Subjects are assigned a participant Subject ID at the beginning of their enrollment to maintain strict confidentiality. Some surveys ask about current and past alcohol and drug use, as well as mental health and medical history. All this information is de-identified and coded using procedures as described to protect the identity or the subject and any data they provide to the study. All data are de-identified and remain in that format perpetually or for the life storage of the data. Confidentially protocols and procedures for protecting any and all sensitive data are clearly explained to prospective participants during the informed consent procedure.

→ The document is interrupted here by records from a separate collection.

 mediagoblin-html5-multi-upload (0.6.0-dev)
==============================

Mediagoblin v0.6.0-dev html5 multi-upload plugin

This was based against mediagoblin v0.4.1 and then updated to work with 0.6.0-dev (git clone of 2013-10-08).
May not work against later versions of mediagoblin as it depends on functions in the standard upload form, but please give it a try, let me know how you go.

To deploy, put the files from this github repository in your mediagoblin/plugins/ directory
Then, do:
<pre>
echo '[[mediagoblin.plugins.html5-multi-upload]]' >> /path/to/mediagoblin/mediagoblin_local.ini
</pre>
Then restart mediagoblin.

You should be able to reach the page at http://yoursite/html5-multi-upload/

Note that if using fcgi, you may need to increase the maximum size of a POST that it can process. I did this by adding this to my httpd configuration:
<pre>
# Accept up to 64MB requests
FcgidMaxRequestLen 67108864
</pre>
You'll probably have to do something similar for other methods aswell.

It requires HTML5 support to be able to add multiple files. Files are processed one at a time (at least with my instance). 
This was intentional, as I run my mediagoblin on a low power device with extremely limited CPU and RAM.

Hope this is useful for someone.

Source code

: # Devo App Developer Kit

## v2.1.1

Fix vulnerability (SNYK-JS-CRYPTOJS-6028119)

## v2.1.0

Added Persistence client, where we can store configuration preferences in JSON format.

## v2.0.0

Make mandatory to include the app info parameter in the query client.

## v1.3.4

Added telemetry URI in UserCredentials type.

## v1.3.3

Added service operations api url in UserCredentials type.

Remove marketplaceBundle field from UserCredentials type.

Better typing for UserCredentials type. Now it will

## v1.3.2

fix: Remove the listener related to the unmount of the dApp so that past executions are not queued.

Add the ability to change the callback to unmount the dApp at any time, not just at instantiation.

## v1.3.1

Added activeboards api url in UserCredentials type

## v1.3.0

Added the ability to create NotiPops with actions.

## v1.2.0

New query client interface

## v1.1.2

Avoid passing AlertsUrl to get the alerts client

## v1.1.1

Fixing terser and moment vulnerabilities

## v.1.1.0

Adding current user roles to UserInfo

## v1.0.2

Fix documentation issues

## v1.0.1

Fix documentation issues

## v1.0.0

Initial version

Psilocybin is a hallucinogenic/psychedelic drug. At the higher doses, psilocybin can cause severe distortion in all body sensations and thinking. This can include abnormal perception in all senses such as visual changes, visual hallucinations, hearing changes and auditory hallucinations, abnormal smells or bodily sensation, and an unusual mixing of sensations where for example sounds may be perceived as pictures or images or colors could be perceived as tastes. These experiences are usually accompanied by intense changes in mood states. This can include elation or euphoria, anxiety and panic feelings, or depressive feelings. Emotions can change quickly from one to another. While these experiences are described by most people as pleasant or profound, to some it may be frightening and include symptoms of panic, depression, and confusion. The symptoms listed above usually begin within the first hour after taking the psilocybin and can last for up to 12 hours, although most people find that these symptoms are gone by 6 hours after ingestion. The maximum dose given in this study is about half of the dose where people report strong psychedelic effects.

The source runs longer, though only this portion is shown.